** Opening Data provided block **

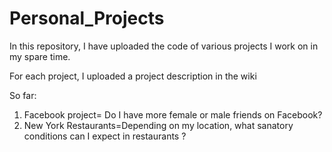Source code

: # Personal_Projects

In this repository, I have uploaded the code of various projects I work on in my spare time.

For each project, I uploaded a project description in the wiki

So far:

1. Facebook project= Do I have more female or male friends on Facebook?
2. New York Restaurants=Depending on my location, what sanatory conditions can I expect in restaurants ?

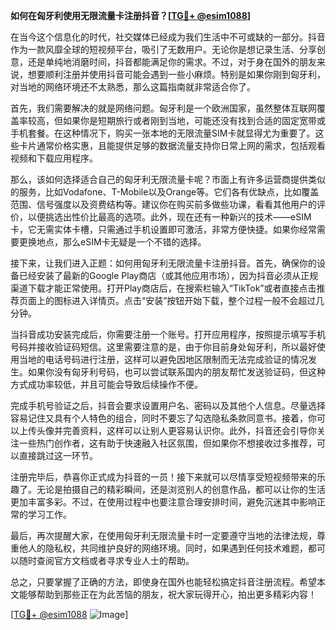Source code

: **如何在匈牙利使用无限流量卡注册抖音？[[TG💪+ @esim1088](https://t.me/s/esim1088)]**

在当今这个信息化的时代，社交媒体已经成为我们生活中不可或缺的一部分。抖音作为一款风靡全球的短视频平台，吸引了无数用户。无论你是想记录生活、分享创意，还是单纯地消磨时间，抖音都能满足你的需求。不过，对于身在国外的朋友来说，想要顺利注册并使用抖音可能会遇到一些小麻烦。特别是如果你刚到匈牙利，对当地的网络环境还不太熟悉，那么这篇指南就非常适合你了。

首先，我们需要解决的就是网络问题。匈牙利是一个欧洲国家，虽然整体互联网覆盖率较高，但如果你是短期旅行或者刚到当地，可能还没有找到合适的固定宽带或手机套餐。在这种情况下，购买一张本地的无限流量SIM卡就显得尤为重要了。这些卡片通常价格实惠，且能提供足够的数据流量支持你日常上网的需求，包括观看视频和下载应用程序。

那么，该如何选择适合自己的匈牙利无限流量卡呢？市面上有许多运营商提供类似的服务，比如Vodafone、T-Mobile以及Orange等。它们各有优缺点，比如覆盖范围、信号强度以及资费结构等。建议你在购买前多做些功课，看看其他用户的评价，以便挑选出性价比最高的选项。此外，现在还有一种新兴的技术——eSIM卡，它无需实体卡槽，只需通过手机设置即可激活，非常方便快捷。如果你经常需要更换地点，那么eSIM卡无疑是一个不错的选择。

接下来，让我们进入正题：如何用匈牙利无限流量卡注册抖音。首先，确保你的设备已经安装了最新的Google Play商店（或其他应用市场），因为抖音必须从正规渠道下载才能正常使用。打开Play商店后，在搜索栏输入“TikTok”或者直接点击推荐页面上的图标进入详情页。点击“安装”按钮开始下载，整个过程一般不会超过几分钟。

当抖音成功安装完成后，你需要注册一个账号。打开应用程序，按照提示填写手机号码并接收验证码短信。这里需要注意的是，由于你目前身处匈牙利，所以最好使用当地的电话号码进行注册，这样可以避免因地区限制而无法完成验证的情况发生。如果你没有匈牙利号码，也可以尝试联系国内的朋友帮忙发送验证码，但这种方式成功率较低，并且可能会导致后续操作不便。

完成手机号验证之后，抖音会要求设置用户名、密码以及其他个人信息。尽量选择容易记住又具有个人特色的组合，同时不要忘了勾选隐私条款同意书。接着，你可以上传头像并完善资料，这样可以让别人更容易认识你。此外，抖音还会引导你关注一些热门创作者，这有助于快速融入社区氛围，但如果你不想接收过多推荐，可以直接跳过这一环节。

注册完毕后，恭喜你正式成为抖音的一员！接下来就可以尽情享受短视频带来的乐趣了。无论是拍摄自己的精彩瞬间，还是浏览别人的创意作品，都可以让你的生活更加丰富多彩。不过，在使用过程中也要注意合理安排时间，避免沉迷其中影响正常的学习工作。

最后，再次提醒大家，在使用匈牙利无限流量卡时一定要遵守当地的法律法规，尊重他人的隐私权，共同维护良好的网络环境。同时，如果遇到任何技术难题，都可以随时查阅官方文档或者寻求专业人士的帮助。

总之，只要掌握了正确的方法，即使身在国外也能轻松搞定抖音注册流程。希望本文能够帮助到那些正在为此苦恼的朋友，祝大家玩得开心，拍出更多精彩内容！

[[TG💪+ @esim1088](https://t.me/s/esim1088) ![Image](https://i.postimg.cc/4NQfJmqS/Snipaste-2025-05-13-00-14-12.png)]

** Closing Data provided block **

*Task objective:* Pick out the lines above that hold the string "have" and show them.

*Expected output:*
In this repository, I have uploaded the code of various projects I work on in my spare time.
1. Facebook project= Do I have more female or male friends on Facebook?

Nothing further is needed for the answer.